Dataset entries START

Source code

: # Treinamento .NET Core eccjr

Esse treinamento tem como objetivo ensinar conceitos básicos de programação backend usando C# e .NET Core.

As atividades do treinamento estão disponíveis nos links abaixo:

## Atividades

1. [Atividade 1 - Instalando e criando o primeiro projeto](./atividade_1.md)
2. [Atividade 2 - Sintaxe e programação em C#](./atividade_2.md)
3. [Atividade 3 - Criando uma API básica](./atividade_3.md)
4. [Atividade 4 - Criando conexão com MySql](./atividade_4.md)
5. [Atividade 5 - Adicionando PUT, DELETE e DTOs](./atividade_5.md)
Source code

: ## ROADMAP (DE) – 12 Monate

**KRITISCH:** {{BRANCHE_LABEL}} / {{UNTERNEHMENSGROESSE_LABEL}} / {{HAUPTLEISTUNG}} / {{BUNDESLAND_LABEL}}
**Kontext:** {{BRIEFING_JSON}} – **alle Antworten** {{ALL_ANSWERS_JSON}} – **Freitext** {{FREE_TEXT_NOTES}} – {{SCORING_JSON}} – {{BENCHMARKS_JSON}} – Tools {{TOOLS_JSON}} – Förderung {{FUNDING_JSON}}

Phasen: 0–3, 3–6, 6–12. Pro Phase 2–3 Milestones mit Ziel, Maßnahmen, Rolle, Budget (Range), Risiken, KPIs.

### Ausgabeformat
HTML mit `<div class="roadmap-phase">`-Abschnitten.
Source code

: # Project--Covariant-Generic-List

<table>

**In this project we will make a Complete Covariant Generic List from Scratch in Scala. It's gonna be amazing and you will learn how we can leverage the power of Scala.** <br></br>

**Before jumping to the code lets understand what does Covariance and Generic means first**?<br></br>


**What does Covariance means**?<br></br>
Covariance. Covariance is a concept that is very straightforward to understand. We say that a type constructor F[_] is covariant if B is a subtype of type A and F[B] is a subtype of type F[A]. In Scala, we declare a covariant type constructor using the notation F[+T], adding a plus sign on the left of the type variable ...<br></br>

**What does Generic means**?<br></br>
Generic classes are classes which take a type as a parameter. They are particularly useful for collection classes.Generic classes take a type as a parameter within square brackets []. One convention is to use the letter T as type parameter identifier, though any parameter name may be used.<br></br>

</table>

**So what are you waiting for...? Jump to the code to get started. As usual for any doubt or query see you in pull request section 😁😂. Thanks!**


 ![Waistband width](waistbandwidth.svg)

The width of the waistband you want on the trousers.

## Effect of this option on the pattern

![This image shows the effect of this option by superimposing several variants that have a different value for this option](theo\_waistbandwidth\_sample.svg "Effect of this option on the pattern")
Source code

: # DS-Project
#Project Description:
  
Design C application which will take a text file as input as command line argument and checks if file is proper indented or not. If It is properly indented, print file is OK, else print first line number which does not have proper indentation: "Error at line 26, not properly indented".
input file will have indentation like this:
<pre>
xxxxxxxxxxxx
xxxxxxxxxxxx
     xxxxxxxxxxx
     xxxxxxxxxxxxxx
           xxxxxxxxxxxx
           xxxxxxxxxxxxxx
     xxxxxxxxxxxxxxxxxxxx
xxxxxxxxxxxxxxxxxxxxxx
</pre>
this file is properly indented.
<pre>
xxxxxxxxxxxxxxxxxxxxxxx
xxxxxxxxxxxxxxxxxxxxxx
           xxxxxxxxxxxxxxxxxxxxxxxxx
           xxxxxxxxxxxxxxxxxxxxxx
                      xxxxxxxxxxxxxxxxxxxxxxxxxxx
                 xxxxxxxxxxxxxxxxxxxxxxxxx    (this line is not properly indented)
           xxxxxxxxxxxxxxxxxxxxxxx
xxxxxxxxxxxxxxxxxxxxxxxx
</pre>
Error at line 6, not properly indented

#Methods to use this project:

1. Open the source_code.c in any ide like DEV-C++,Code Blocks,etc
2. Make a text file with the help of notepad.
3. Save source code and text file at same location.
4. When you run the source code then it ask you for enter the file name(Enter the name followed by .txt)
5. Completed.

Dataset entries END

Task instructions — Write out exactly the lines above between the line with "(DE) – 12 Monate" and the line with "### Ausgabeformat", inclusive, and nothing beyond them.

Result —
: ## ROADMAP (DE) – 12 Monate

**KRITISCH:** {{BRANCHE_LABEL}} / {{UNTERNEHMENSGROESSE_LABEL}} / {{HAUPTLEISTUNG}} / {{BUNDESLAND_LABEL}}
**Kontext:** {{BRIEFING_JSON}} – **alle Antworten** {{ALL_ANSWERS_JSON}} – **Freitext** {{FREE_TEXT_NOTES}} – {{SCORING_JSON}} – {{BENCHMARKS_JSON}} – Tools {{TOOLS_JSON}} – Förderung {{FUNDING_JSON}}

Phasen: 0–3, 3–6, 6–12. Pro Phase 2–3 Milestones mit Ziel, Maßnahmen, Rolle, Budget (Range), Risiken, KPIs.

### Ausgabeformat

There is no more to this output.